Wednesday, February 16, 2011

What's for Breakfast: French Toast Except the Crust

By Ed Bruske
aka The Slow Cook

I couldn't help being amused by the sight of how meticulously one child at my daughter's elementary school had avoided eating any of the crust off this piece of French toast.

To me, this is the perfect metaphor for how willfully kids will sometimes foil every attempt adults make to force "healthier" food on them. When all is said and done, kids will still be kids.

As I've written here many times, what I see day after day is kids throwing good food--typically vegetables and whole grains--into the trash. The reason: "It's nasty," the kids say.
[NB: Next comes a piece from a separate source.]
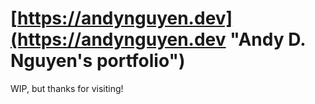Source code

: # [https://andynguyen.dev](https://andynguyen.dev "Andy D. Nguyen's portfolio")

WIP, but thanks for visiting!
So are we just throwing tax dollars drown the drain by insisting that schools put more vegetables and whole grains on kids' cafeteria trays?

For years, one of the biggest obstacles to better school food has been the people who run the cafeterias--the food service directors who insist "the kids won't eat it." Well, it seems they are right. But is that the end of the story? Will kids eventually eat this stuff if we just keep trying? Do we need adults in the cafeterias encouraging the kids to try different foods? Will the mere sight of sweet potatoes, broccoli and whole wheat french toast day after day somehow influence their food decisions tomorrow, the next day, years from now?

For me, this brings to mind one of the funniest lines from a great movie, Shakespeare in Love, when the theater manager is asked how the play will possibly go on when everything is falling apart.

"I don't know," he replies. "It's a mystery."

How we make school food work for kids and adults is still very much a mystery.


  1. Do you think that it would help if we had more food education programs? Not just to tell kids what is/isn't healthy, but also to give them an opportunity to try new foods. Once they've tried the food and said "it's nasty", the teacher could encourage them to describe it in better terms like "To me it tastes like dirt" or "It's too dry." Then that information could be shared with the school food services in order to improve on the preparation, etc.

  2. As a Food Service Director, thank you for finally validating what we have been saying all along.

    Without nutrition education and parental role modeling, changing school lunch is a waste of money.